Independent Student Newspaper of UW Oshkosh Campuses

The Advance-Titan

Independent Student Newspaper of UW Oshkosh Campuses

The Advance-Titan

Independent Student Newspaper of UW Oshkosh Campuses

The Advance-Titan

UWO dietitian speaks to students about healthy eating

UW Oshkosh Registered Dietitian Kate Harrell spoke to students about assessing their diet, how to seek alternative healthy options and where to find healthy foods on campus.

Health Promotion Coordinator Juliana Kahrs said she has received a lot of emails asking about healthy food options on campus, which is why UWO decided to have this seminar.

Harrell said the idea of becoming a nutritionist came to her while she was playing for her high school basketball team.

“I noticed the team wasn’t eating before the game, and I started to put two and two together,” Harrell said. “Nutrition could really change our outcome, and we always, now that I look back, had trouble at the end of the game.”

Harrell said there is a new plate guideline for people to follow which splits up the person’s plate into four equal sections of fruit, vegetables, protein and grains, with a side of dairy.

According to Harrell, the freshman 15 notion in college stems from the freedom students have when they leave home and don’t have their parents around to curb their eating habits.

“There’s Blackhawk, for example, you can literally consume all of your calories for a day in one meal if you wanted,” Harrell said. “I think there’s, again, that independence and freedom factor to choose whatever you want.”

Senior Abby Boville said the food options on campus could do more to offer healthy food choices, and wishes Reeve would offer more choices of fresh fruits and vegetables.

“I like the salads that they have in Reeve,” Boville said. “But I think that there could be more healthy options.”

While Boville said the options could be better, she said she thinks what the campus offers now is okay.

“We have the freedom to make those good decisions if we’re educated enough,” Boville said.

Harrell said students can usually grab a piece of fruit anywhere on campus if they need a snack on the run.

“If you are on the go or even as a side, grab a piece of fruit, so you can at least start building towards that goal for the day,” Harrell said.

Sodexo marketing manager Kyle Milligan said there is an app called “Bite” that shows all of UWO’s menus.

“You can look at all the calorie content [of UWO food],” Milligan said. “You can follow guidelines that [Harrell] is going to present.”

Harrell said there are a lot of unhealthy options available that may not have been offered before students came to college which can contribute to the freshman 15.

“Some of the meal plans are kind of unlimited in terms of what you can choose, so I think that’s part of it,” Harrell said. “I think there’s a section of people that aren’t in sports anymore so they lose activity and increase intake.”

Junior Jasmine Pickett said she wants more options for healthy food, particularly in the entrees offered.

“We do have healthy snacks, but when you go to Blackhawk your main option is pretty much a salad if you want something really healthy,” Pickett said.

Harrell said a problem that stems from drinking is the bad eating habits that come with it.

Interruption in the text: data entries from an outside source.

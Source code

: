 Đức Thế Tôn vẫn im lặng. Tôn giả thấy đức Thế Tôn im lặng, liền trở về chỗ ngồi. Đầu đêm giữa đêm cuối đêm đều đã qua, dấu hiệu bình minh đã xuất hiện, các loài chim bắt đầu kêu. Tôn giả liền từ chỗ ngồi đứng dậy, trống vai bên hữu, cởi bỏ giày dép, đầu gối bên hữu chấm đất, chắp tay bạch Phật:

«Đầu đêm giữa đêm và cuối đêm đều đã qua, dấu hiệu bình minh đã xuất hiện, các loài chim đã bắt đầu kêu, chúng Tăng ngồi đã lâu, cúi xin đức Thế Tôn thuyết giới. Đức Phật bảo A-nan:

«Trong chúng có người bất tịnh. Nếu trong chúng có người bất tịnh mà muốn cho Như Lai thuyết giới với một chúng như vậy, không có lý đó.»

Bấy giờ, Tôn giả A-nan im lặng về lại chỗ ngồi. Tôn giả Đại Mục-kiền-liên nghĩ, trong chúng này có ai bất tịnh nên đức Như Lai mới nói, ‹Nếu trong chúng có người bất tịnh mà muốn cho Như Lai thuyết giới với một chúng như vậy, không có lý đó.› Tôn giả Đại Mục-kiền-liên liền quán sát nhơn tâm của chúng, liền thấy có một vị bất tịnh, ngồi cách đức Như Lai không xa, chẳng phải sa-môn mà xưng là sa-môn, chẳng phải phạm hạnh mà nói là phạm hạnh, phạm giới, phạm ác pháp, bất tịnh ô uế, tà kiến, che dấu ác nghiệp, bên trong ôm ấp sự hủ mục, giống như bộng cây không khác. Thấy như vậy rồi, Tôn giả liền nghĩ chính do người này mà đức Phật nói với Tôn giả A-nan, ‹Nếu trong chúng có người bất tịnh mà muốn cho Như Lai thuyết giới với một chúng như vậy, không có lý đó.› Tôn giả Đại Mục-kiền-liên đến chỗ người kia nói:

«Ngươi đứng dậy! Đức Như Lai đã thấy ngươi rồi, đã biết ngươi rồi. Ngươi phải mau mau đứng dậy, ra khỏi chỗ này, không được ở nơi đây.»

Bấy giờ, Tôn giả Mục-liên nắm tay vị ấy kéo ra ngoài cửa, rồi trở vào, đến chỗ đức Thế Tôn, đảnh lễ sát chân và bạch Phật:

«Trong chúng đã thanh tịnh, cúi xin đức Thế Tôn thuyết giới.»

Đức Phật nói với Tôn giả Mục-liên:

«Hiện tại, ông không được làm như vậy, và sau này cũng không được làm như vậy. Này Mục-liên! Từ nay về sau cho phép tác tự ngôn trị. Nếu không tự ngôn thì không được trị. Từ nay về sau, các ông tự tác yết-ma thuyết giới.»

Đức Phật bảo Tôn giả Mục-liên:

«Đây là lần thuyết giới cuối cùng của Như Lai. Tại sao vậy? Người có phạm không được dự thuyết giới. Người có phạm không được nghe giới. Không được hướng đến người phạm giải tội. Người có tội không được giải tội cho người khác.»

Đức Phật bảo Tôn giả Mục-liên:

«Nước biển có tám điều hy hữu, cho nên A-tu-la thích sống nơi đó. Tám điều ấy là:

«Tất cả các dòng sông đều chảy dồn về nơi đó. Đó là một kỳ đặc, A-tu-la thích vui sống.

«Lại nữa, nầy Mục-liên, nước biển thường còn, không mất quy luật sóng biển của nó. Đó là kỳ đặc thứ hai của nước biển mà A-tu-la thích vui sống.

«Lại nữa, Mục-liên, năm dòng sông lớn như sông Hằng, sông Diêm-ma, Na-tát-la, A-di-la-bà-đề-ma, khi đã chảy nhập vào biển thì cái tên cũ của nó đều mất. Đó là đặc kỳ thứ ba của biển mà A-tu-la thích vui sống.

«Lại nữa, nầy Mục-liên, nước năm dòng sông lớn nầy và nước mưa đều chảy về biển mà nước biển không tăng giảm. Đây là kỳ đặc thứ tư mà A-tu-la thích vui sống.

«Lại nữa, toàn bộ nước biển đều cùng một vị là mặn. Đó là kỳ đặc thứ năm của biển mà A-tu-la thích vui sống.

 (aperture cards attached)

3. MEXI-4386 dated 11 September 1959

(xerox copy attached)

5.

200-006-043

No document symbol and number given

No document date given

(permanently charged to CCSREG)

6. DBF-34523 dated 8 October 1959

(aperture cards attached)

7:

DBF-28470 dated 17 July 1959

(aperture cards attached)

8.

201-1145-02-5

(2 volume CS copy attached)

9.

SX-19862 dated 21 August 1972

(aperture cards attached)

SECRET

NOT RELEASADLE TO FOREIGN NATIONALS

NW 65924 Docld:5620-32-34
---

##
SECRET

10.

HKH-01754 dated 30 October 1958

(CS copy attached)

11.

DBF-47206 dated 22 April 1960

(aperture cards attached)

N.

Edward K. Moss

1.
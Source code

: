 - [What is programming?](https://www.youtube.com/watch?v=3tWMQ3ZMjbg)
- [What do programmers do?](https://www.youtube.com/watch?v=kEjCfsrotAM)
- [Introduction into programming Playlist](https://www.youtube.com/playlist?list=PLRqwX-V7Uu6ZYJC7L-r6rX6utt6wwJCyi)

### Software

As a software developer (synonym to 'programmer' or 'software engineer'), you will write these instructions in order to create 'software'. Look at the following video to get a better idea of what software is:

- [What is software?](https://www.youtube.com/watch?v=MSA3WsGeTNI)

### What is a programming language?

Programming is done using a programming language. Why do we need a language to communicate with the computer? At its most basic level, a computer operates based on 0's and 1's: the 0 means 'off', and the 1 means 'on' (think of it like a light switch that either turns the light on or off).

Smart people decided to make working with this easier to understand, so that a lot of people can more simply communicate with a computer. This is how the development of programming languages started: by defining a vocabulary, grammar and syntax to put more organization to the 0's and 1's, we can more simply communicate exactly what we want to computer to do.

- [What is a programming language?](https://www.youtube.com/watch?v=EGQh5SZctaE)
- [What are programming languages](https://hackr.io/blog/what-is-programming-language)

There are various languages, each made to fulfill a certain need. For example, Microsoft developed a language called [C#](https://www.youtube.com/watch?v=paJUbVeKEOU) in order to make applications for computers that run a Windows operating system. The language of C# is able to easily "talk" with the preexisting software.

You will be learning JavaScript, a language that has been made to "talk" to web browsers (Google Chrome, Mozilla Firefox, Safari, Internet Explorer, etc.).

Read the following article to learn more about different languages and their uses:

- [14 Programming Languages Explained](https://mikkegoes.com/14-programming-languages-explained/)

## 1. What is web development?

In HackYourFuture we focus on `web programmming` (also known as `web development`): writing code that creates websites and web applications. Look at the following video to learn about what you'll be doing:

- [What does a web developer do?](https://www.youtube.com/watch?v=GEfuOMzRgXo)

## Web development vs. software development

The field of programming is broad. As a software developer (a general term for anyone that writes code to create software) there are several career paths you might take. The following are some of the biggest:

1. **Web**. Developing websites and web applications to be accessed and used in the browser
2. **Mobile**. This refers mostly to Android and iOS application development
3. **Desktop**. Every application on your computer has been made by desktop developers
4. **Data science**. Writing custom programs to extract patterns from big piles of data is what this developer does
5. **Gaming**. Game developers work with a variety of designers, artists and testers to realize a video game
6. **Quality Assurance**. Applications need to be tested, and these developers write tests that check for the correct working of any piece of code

“Two things I see: they won’t eat all day to save up for drinking,” Harrell said. “The flip side is where they eat a bunch of really unhealthy options after.”

Harrell said a healthy diet and choosing better foods positively correlates to being mentally fit.

“A lot of that ties into nutrients that are effected, your brain is definitely going to be affected from that,” Harrell said.

Energy drinks advertise how many B-vitamins are in them, but whole grains are naturally full of B-vitamins and are healthier, and in quantities that won’t negatively affect your body, Harrell said.

“If you think about a whole grain piece of bread versus a white piece of bread, your energy is going to be much more even,” Harrell said. “What we see with those refined grains and processed grains, you’re going to get a spike and then a drop.”

When it comes to cravings, Harrell said it is important for individuals to look at the driving sensation behind the craving.

“Sometimes it’s not that you’ve been avoiding everything, but it could be stress,” Harrell said. “Stress is usually what drives us, especially towards the sweet, sugary, not healthy [options].”

Harrell said she is a huge fan of moderation, but there’s a difference between moderation and going over the top.

“Dark chocolate or chocolate in general, like a little piece that can satisfy the desire for something sweet is absolutely manageable,” Harrell said.